Get. Your. Facts. Right. Moron.

Second of all, you're just being deliberately obtuse. Last year's team had only been struggling for a month and you know it. In mid-January, they were 27-13 and one of the top teams in the NBA. YOU KNOW THIS. They were 27-13 despite Jefferson not getting off to a great start in Utah, despite getting almost nothing from their first-round pick up to that point, despite having no other guards or wings worth crap. (Do you remember last year's team? Boozer and Matthews gone. Okur hurt. Kirilenko past his prime. The disastrous signing of Raja Bell. Nothing from Hayward. Jefferson not fitting in. Williams and Millsap were the only bright spots. Again: They were 27-13.) You're essentially judging last year's team based solely on a chaotic one-month period during which Williams and Sloan were butting heads and Sloan eventually quit.

Oh, and do you remember what happened after Deron was traded? Of course you do. You're just playing dumb. The Jazz were 8-17 after the trade. You're also conveniently ignoring the previous 5 years, but I guess I can't really expect a more reasoned argument from you. You've proven yourself incapable of the task.

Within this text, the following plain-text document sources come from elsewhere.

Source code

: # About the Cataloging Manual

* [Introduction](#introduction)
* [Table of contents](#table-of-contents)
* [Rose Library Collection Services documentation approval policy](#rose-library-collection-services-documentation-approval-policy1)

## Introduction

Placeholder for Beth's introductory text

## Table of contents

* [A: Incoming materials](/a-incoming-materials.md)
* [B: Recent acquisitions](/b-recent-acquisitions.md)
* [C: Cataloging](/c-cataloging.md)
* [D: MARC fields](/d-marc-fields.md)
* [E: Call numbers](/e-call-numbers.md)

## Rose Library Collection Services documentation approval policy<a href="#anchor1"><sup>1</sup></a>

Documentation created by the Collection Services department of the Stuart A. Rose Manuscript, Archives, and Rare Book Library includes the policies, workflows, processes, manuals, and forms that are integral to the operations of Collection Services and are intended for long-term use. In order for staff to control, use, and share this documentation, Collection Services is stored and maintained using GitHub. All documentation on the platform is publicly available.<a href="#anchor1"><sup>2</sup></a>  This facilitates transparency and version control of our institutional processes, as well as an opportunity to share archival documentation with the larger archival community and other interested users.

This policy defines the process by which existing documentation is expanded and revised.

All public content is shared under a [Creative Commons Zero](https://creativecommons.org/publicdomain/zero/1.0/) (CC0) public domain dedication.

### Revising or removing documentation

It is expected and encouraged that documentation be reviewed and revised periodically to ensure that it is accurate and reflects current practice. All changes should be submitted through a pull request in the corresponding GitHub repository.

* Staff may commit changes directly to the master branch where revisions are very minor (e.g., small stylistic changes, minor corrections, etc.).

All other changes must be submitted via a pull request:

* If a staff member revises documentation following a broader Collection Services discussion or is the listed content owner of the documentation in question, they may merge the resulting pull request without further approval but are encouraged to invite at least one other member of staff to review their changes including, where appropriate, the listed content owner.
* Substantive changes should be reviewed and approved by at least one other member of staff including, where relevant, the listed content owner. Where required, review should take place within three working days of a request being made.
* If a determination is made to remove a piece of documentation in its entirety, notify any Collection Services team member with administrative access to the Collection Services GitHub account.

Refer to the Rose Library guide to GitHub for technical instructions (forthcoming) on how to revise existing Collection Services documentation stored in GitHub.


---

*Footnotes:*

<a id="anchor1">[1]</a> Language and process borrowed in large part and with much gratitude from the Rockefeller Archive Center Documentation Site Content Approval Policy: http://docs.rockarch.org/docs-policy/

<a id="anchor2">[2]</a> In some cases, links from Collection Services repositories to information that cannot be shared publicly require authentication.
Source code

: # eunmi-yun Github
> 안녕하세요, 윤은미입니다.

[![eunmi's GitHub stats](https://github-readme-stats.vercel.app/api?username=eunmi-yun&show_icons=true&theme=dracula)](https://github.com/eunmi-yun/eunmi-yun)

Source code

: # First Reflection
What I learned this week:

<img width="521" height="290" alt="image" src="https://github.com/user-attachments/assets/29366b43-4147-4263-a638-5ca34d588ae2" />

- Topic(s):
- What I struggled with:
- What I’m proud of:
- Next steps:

As for your original question, about what Deron is carrying. Once again, I ask you whether or not you've actually watched the Nets much this year, because I highly doubt it. I have watched the Nets. These are the facts: He has been their only offensive threat. Defenses are swallowing him up because they know he is the only offensive threat. Do you know the Nets' roster? They have one real player - Deron - and a bunch of players who have at best one skill. There's Kris Humphries, who's a great rebounder but doesn't do much else. There's Anthony Morrow, who's a great 3-point shooter but doesn't do much else. And those have been their second- and third-best players! The rest: Shelden Williams, Jordan Farmar, DeShawn Stevenson, Johan Petro, Damion James, Sundiata Gaines, Jordan Williams, Gerald Green (who has been out of the NBA for three years for god's sake), and MarShon Brooks, a promising rookie who nonetheless is still a rookie, and not especially adept at the NBA yet. Oh, and there's Brook Lopez, who's been injured for almost the entire season. (Five whole games!)

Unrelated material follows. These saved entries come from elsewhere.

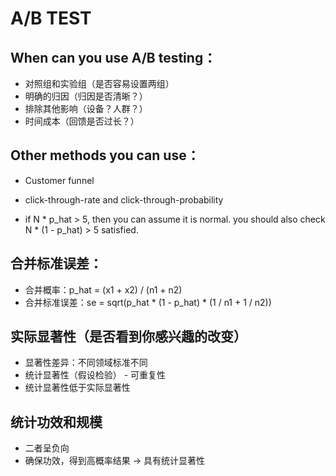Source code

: # A/B TEST

## When can you use A/B testing：
- 对照组和实验组（是否容易设置两组）
- 明确的归因（归因是否清晰？）
- 排除其他影响（设备？人群？）
- 时间成本（回馈是否过长？）

## Other methods you can use：

- Customer funnel

- click-through-rate and click-through-probability

- if N * p_hat > 5, then you can assume it is normal.
you should also check N * (1 - p_hat) > 5 satisfied.

## 合并标准误差：
- 合并概率：p_hat = (x1 + x2) / (n1 + n2)
- 合并标准误差：se = sqrt(p_hat * (1 - p_hat) * (1 / n1 + 1 / n2))

## 实际显著性（是否看到你感兴趣的改变）
- 显著性差异：不同领域标准不同
- 统计显著性（假设检验） - 可重复性
- 统计显著性低于实际显著性

## 统计功效和规模
- 二者呈负向
- 确保功效，得到高概率结果 -> 具有统计显著性
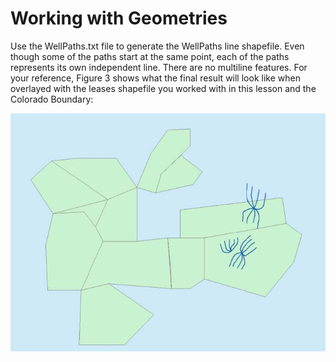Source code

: # Working with Geometries

Use the WellPaths.txt file to generate the WellPaths line shapefile. Even though some of the paths start at the same point, each of the paths represents its own independent line. There are no multiline features. For your reference, Figure 3 shows what the final result will look like when overlayed with the leases shapefile you worked with in this lesson and the Colorado Boundary:

![Lesson](Lesson6.jpg)
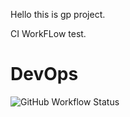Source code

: Hello this is gp project.

CI WorkFLow test.

# DevOps
![GitHub Workflow Status](https://img.shields.io/github/actions/workflow/status/40794422HtetEaindrayOo11/DevOps_Gp_project/main.yml?branch=main&style=flat-square)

So yes, as I said in my original response, Deron is basically trying to do everything on a terrible, terrible team. When you're trying to carry the entire load like that (and when defenses are focusing all their attention on you), your shooting goes down and your turnovers go up. This is how it works. This is not difficult to understand.

I may have been a couple games off, but my argument still stands. If you want to extrapolate their win percentage this year to an 82 game season, it would mean they end up 5 games better. A max player has to be making a 15-20 game difference or you just grossly overpaid that player - and that is being nice. Lebron was a 40 game difference maker for the Cavs when he left.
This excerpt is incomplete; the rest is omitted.